Bovenal is haar voortdurende maatschappelijke engagement bewonderenswaardig. Ehrenreich schreef al over de groeiende kloof tussen arm en rijk, over werkende armen en over de angst van de middenklasse om uit haar comfortabele bestaan te vallen toen dat nog nauwelijks politieke thema’s waren. Ze maakte daadwerkelijk het onzichtbare zichtbaar. En daar zet ze zich nog steeds voor in, de laatste jaren in het mede door haar opgerichte Economic Hardship Reporting Project. Daarbij helpt ze jonge journalisten, die niet zelden zelf in precaire omstandigheden verkeren, om hun verhaal te vertellen en het te slijten aan gerenommeerde media.
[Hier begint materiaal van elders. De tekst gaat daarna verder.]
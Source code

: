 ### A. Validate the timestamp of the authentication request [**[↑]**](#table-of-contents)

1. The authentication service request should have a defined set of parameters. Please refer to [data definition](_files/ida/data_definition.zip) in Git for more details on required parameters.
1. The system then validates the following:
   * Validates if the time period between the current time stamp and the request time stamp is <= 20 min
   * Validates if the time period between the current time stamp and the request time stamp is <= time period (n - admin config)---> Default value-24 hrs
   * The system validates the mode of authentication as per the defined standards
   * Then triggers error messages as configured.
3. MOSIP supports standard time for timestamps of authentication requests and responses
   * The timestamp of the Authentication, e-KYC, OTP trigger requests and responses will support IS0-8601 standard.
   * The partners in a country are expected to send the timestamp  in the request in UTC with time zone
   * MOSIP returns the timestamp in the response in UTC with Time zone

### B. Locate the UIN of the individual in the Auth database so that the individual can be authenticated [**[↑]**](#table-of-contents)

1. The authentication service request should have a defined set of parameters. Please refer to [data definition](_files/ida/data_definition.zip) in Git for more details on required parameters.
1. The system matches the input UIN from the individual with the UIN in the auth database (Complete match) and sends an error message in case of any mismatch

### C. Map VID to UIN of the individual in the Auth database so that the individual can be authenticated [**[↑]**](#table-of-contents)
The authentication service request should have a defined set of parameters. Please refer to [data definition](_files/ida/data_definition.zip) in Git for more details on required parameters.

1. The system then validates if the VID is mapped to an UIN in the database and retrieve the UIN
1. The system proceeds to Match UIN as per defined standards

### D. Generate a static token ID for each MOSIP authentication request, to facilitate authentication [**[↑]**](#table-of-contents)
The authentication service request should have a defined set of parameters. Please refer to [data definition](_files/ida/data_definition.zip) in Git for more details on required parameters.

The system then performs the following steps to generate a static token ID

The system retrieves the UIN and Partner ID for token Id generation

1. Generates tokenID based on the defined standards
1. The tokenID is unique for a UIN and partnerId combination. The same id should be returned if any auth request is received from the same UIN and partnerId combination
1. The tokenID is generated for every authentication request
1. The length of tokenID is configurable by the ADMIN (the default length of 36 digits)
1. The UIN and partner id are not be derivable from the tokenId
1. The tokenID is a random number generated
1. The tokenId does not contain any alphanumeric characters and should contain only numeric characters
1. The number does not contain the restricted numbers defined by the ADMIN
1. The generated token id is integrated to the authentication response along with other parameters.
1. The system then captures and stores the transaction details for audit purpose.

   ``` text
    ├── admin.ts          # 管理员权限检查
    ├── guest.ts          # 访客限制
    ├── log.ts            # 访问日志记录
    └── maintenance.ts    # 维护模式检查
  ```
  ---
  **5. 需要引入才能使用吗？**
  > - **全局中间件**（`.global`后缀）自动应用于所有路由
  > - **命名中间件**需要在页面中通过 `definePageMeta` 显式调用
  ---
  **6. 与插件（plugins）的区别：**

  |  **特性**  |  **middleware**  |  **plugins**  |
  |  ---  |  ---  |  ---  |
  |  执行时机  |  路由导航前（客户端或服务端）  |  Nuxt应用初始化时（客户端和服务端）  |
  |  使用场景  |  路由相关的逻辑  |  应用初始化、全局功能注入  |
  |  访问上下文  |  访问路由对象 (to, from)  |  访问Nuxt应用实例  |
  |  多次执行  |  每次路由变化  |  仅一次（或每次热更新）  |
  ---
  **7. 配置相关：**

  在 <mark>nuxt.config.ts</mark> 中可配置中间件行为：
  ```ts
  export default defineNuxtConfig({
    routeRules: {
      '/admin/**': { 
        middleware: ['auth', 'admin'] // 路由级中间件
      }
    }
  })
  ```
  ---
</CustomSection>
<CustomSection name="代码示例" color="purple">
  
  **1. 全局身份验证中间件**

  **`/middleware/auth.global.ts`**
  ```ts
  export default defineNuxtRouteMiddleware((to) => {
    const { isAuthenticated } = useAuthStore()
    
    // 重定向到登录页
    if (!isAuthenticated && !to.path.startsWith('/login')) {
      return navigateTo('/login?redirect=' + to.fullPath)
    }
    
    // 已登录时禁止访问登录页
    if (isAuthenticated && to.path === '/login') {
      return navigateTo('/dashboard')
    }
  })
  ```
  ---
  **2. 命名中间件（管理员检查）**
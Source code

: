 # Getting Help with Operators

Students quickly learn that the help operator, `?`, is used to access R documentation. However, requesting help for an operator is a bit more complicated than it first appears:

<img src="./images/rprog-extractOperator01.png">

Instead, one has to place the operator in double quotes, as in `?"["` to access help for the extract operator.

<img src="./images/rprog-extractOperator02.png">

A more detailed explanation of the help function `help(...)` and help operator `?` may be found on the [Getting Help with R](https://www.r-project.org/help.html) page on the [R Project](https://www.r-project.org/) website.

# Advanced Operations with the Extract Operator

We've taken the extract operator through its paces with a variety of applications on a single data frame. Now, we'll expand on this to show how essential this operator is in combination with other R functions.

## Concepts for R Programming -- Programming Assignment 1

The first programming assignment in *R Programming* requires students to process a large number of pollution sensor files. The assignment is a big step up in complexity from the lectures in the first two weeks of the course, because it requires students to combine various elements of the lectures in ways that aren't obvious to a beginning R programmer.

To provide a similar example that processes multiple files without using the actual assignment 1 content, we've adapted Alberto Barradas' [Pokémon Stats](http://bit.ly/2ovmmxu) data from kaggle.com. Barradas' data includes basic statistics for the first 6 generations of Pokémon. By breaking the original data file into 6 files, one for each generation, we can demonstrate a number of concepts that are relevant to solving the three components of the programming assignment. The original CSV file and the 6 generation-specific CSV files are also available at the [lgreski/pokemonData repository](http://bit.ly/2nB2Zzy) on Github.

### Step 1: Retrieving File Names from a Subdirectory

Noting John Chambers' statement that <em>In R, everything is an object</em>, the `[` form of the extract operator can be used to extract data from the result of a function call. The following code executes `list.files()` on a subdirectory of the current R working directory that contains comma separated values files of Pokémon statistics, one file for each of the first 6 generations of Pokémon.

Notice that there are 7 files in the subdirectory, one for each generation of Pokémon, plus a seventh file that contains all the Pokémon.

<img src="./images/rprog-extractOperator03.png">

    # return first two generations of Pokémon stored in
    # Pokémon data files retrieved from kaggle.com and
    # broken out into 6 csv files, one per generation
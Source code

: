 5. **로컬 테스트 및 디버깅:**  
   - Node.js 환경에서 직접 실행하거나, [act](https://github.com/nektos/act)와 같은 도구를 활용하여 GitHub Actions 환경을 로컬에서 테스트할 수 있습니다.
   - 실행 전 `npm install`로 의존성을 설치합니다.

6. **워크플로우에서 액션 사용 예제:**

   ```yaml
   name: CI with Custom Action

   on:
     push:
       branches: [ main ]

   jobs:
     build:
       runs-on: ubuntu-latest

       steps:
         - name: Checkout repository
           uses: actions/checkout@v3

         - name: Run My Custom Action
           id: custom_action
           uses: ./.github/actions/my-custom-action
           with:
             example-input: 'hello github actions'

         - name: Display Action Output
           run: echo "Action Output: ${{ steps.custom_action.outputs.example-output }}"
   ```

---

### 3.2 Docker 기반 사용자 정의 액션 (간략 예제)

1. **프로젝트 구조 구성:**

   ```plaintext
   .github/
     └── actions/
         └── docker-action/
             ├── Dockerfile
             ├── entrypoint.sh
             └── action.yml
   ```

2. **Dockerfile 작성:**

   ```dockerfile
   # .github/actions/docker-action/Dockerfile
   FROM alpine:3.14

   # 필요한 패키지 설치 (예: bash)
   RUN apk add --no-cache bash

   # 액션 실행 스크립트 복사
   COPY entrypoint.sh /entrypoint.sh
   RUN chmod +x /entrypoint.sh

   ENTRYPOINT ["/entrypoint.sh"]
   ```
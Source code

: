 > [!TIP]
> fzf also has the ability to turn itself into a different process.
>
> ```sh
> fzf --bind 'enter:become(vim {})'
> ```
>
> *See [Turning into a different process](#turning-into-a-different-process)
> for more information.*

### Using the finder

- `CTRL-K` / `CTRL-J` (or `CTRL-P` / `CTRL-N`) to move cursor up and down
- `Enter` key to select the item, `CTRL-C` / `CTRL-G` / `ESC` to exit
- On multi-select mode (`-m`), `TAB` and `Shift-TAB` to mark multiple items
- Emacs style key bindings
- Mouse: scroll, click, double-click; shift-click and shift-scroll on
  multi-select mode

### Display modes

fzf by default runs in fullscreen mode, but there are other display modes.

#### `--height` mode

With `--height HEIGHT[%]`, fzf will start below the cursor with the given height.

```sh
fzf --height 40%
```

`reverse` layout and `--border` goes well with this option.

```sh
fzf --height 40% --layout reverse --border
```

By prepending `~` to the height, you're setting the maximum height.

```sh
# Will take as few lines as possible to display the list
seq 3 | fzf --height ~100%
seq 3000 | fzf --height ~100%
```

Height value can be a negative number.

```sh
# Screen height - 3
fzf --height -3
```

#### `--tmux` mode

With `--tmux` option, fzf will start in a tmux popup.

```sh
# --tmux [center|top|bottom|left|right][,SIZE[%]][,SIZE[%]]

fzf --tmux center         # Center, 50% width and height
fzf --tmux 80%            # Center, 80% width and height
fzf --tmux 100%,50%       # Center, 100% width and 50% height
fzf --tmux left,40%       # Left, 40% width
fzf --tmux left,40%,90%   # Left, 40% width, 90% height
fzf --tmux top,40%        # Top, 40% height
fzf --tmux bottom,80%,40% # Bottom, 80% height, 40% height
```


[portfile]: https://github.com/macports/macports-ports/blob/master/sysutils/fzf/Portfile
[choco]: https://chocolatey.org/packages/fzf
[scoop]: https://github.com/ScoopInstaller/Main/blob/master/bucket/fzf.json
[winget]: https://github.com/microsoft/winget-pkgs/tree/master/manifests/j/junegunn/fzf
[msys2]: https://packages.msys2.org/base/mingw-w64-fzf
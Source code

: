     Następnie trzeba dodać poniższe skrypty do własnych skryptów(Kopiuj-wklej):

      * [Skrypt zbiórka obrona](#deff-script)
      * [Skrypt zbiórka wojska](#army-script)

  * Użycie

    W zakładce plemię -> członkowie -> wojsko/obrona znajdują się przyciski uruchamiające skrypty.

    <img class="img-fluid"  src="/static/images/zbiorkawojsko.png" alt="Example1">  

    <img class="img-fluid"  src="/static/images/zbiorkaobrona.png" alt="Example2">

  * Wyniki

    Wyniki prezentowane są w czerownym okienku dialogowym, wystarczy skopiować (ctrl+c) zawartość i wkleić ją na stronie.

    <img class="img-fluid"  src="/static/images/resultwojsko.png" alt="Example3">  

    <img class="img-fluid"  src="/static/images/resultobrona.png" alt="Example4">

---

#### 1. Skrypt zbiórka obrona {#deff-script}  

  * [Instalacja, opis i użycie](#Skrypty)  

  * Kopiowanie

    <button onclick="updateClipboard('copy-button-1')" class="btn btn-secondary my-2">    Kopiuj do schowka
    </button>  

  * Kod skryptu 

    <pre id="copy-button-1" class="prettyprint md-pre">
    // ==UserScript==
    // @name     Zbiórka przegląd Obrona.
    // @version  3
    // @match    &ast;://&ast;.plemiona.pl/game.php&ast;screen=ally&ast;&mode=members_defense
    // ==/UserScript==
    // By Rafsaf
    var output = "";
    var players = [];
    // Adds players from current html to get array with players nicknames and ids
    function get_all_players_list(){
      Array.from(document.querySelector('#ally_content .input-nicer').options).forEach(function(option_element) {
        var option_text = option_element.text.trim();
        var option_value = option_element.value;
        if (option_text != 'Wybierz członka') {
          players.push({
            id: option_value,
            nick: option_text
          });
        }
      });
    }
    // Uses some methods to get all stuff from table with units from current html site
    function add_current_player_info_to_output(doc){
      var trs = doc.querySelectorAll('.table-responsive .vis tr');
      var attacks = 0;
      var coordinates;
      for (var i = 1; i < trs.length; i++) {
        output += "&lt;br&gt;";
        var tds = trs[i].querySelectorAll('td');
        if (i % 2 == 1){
Barbara Ehrenreich, met uw moed om uzelf in de strijd te werpen, uw niet aflatende nieuwsgierigheid voor het onbekende, uw medeleven met de ‘gewone’ mensen over wie u schrijft en de scherpe inzichten die u formuleert, staat u voor de waarden van Erasmus. Het is mij dan ook een eer u namens de Stichting te feliciteren met de toekenning van de Erasmusprijs.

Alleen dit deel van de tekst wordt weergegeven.